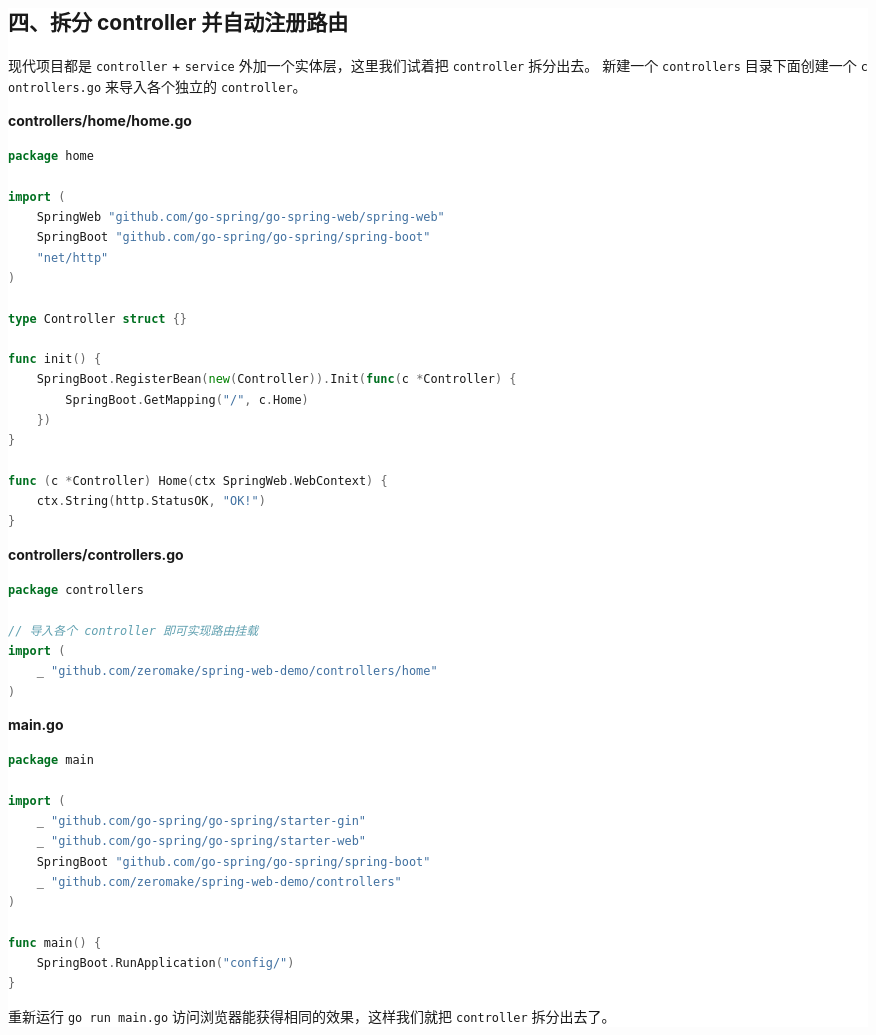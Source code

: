 ## 四、拆分 controller 并自动注册路由

现代项目都是 `controller` + `service` 外加一个实体层，这里我们试着把 `controller` 拆分出去。
新建一个 `controllers` 目录下面创建一个 `controllers.go` 来导入各个独立的 `controller`。

**controllers/home/home.go**

```go
package home

import (
	SpringWeb "github.com/go-spring/go-spring-web/spring-web"
	SpringBoot "github.com/go-spring/go-spring/spring-boot"
	"net/http"
)

type Controller struct {}

func init() {
	SpringBoot.RegisterBean(new(Controller)).Init(func(c *Controller) {
		SpringBoot.GetMapping("/", c.Home)
	})
}

func (c *Controller) Home(ctx SpringWeb.WebContext) {
	ctx.String(http.StatusOK, "OK!")
}
```

**controllers/controllers.go**

```go
package controllers

// 导入各个 controller 即可实现路由挂载
import (
	_ "github.com/zeromake/spring-web-demo/controllers/home"
)

```

**main.go**

```go
package main

import (
	_ "github.com/go-spring/go-spring/starter-gin"
	_ "github.com/go-spring/go-spring/starter-web"
	SpringBoot "github.com/go-spring/go-spring/spring-boot"
	_ "github.com/zeromake/spring-web-demo/controllers"
)

func main() {
	SpringBoot.RunApplication("config/")
}

```
重新运行 `go run main.go` 访问浏览器能获得相同的效果，这样我们就把 `controller` 拆分出去了。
○ ○ ○ ○ ○ ○ ○
PROBLEM DESCRIPTION: Write out every entry exactly. Pictures do not belong in the copy.

EXERCISE RESPONSE:
Source code

: ## 四、拆分 controller 并自动注册路由

现代项目都是 `controller` + `service` 外加一个实体层，这里我们试着把 `controller` 拆分出去。
新建一个 `controllers` 目录下面创建一个 `controllers.go` 来导入各个独立的 `controller`。

**controllers/home/home.go**

```go
package home

import (
	SpringWeb "github.com/go-spring/go-spring-web/spring-web"
	SpringBoot "github.com/go-spring/go-spring/spring-boot"
	"net/http"
)

type Controller struct {}

func init() {
	SpringBoot.RegisterBean(new(Controller)).Init(func(c *Controller) {
		SpringBoot.GetMapping("/", c.Home)
	})
}

func (c *Controller) Home(ctx SpringWeb.WebContext) {
	ctx.String(http.StatusOK, "OK!")
}
```

**controllers/controllers.go**

```go
package controllers

// 导入各个 controller 即可实现路由挂载
import (
	_ "github.com/zeromake/spring-web-demo/controllers/home"
)

```

**main.go**

```go
package main

import (
	_ "github.com/go-spring/go-spring/starter-gin"
	_ "github.com/go-spring/go-spring/starter-web"
	SpringBoot "github.com/go-spring/go-spring/spring-boot"
	_ "github.com/zeromake/spring-web-demo/controllers"
)

func main() {
	SpringBoot.RunApplication("config/")
}

```
重新运行 `go run main.go` 访问浏览器能获得相同的效果，这样我们就把 `controller` 拆分出去了。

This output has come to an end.